1)      Earn your clients respect and friendship

2)  An account executives primary responsibility is basic planning, creating the clients advertising and merchandising strategy

a.       Use all departments; call on everybody for help group effort, not one man thinking.  “But the account man is the quarterback.”

3) Account execs will be required to write an annual plan to each account.

a.        “It requires going out and learning about the clients business.  It requires learning things about the clients business that the client doesn’t know himself.

4) Develop the basic thinking of an advertising approach.

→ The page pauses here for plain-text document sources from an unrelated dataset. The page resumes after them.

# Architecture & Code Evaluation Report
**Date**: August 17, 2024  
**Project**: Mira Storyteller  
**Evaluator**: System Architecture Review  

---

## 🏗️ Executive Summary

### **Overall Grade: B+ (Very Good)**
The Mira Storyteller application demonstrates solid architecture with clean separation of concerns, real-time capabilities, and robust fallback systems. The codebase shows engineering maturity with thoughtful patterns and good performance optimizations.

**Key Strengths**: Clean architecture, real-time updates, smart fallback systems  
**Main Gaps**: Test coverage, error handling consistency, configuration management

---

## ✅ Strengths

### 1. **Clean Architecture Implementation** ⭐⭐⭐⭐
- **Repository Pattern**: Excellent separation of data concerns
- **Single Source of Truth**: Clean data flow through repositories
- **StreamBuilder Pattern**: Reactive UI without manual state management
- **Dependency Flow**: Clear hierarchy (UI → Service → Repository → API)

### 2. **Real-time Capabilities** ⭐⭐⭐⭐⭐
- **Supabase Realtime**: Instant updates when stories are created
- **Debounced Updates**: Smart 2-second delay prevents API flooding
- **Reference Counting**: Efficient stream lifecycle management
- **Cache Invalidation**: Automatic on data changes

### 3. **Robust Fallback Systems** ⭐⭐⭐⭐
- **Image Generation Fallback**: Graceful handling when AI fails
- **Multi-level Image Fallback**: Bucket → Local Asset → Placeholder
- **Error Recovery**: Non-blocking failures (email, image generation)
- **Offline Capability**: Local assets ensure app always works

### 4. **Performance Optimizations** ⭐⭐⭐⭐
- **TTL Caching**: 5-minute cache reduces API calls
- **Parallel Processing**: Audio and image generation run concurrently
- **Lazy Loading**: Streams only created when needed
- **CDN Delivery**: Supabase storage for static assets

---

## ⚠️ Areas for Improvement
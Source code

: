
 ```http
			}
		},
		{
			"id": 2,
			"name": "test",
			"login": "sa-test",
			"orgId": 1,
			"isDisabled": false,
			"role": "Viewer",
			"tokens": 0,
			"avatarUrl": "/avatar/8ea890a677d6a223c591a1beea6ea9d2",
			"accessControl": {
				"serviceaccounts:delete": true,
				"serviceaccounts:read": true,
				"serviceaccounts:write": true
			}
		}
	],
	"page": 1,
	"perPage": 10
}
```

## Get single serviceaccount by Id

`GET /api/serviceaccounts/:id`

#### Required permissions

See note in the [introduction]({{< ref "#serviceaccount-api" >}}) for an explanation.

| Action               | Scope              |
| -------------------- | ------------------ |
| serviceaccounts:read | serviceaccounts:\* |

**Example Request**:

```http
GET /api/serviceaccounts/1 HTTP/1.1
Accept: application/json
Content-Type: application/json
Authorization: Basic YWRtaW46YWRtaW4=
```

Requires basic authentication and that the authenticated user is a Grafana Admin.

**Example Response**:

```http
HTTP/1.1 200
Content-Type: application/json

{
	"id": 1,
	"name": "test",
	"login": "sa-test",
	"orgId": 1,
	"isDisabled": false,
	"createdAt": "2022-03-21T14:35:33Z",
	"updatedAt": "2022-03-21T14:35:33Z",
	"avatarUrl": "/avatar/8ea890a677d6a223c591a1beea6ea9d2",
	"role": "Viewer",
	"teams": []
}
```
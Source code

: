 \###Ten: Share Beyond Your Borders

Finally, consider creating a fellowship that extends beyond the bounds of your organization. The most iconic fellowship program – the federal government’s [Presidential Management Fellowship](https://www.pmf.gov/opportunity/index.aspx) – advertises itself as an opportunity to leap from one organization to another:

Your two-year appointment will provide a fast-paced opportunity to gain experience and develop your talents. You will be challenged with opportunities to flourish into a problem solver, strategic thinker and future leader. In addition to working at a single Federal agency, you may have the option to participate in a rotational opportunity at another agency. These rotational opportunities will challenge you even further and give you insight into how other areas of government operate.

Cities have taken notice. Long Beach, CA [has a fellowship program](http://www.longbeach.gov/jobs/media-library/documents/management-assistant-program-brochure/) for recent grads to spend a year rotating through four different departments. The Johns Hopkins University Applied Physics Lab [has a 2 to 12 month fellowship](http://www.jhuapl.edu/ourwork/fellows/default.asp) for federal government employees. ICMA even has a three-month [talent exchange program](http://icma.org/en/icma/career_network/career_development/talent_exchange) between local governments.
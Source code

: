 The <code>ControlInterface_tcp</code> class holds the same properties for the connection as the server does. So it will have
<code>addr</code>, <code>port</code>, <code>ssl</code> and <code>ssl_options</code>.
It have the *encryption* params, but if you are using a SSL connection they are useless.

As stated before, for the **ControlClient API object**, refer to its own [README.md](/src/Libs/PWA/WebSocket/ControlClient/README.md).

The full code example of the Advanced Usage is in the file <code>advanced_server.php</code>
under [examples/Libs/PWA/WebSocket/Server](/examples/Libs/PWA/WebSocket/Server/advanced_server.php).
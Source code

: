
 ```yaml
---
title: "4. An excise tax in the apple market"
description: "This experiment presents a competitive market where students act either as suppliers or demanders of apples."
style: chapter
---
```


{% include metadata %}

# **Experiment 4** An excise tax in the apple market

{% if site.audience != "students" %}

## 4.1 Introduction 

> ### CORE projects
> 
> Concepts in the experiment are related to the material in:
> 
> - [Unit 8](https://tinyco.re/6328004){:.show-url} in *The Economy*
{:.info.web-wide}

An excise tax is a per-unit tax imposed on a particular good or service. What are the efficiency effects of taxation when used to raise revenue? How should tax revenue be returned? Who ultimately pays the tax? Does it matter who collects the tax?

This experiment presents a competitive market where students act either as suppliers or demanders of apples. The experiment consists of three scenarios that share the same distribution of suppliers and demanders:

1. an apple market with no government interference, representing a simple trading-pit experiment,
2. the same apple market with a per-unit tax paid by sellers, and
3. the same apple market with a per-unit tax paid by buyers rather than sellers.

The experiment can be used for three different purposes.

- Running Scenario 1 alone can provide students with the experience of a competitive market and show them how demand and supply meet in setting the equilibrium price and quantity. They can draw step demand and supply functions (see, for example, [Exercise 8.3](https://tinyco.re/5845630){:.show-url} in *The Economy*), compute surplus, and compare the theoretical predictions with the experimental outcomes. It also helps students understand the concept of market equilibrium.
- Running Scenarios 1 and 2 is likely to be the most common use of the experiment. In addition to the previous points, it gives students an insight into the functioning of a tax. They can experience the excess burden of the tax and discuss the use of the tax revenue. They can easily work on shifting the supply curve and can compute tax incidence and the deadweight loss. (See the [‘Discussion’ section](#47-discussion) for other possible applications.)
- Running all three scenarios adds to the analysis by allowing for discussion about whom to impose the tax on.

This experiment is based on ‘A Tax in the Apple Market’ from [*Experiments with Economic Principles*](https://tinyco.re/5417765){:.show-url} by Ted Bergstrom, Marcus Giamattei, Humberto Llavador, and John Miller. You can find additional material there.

5) Learn how to write an ad, a letter, a publicity release, a sales presentation, a radio or TV announcement

a.       With out these you are in no position to judge too well the work of other people

 

6)      Work efficiently with other departments keeping them fully informed

7)      Learn how to sell the clients product to the consumer

a.       Every account executive must go out and sell his clients product with the clients salesmen so that he knows the problems of the sales force first hand

b.      Morris, as a young exec, made deliveries with the Borden route men.  Loaded the milk truck, went to the grocery store with milk men, checked the dairy case to see how much milk had been sold, if any had been damaged, restocking needed, check pricing and packages of competitive products, chatted with the grocer to gem the merchants pint of view.

8)   Keep a scrapbook of ideas

a.       There are few new ideas…you can’t begin to realize your potential without keeping a file of ideas

9)   Learn to diagnose potential trouble spots months before trouble occurs

a.       “It’s a lot better to kick your own self in the behind than it is to wait until somebody else does it.  It’s a lot less painful when you do it yourself.”

10) Learn to think

a.       “It’s a simple matter of learning to think about it”

11)  Read the trade papers

a.       Feeling for the business, terminology, abreast of what’s going on

12)  Cover all client calls with a conference report

a.       This prevents misunderstandings between you and the client.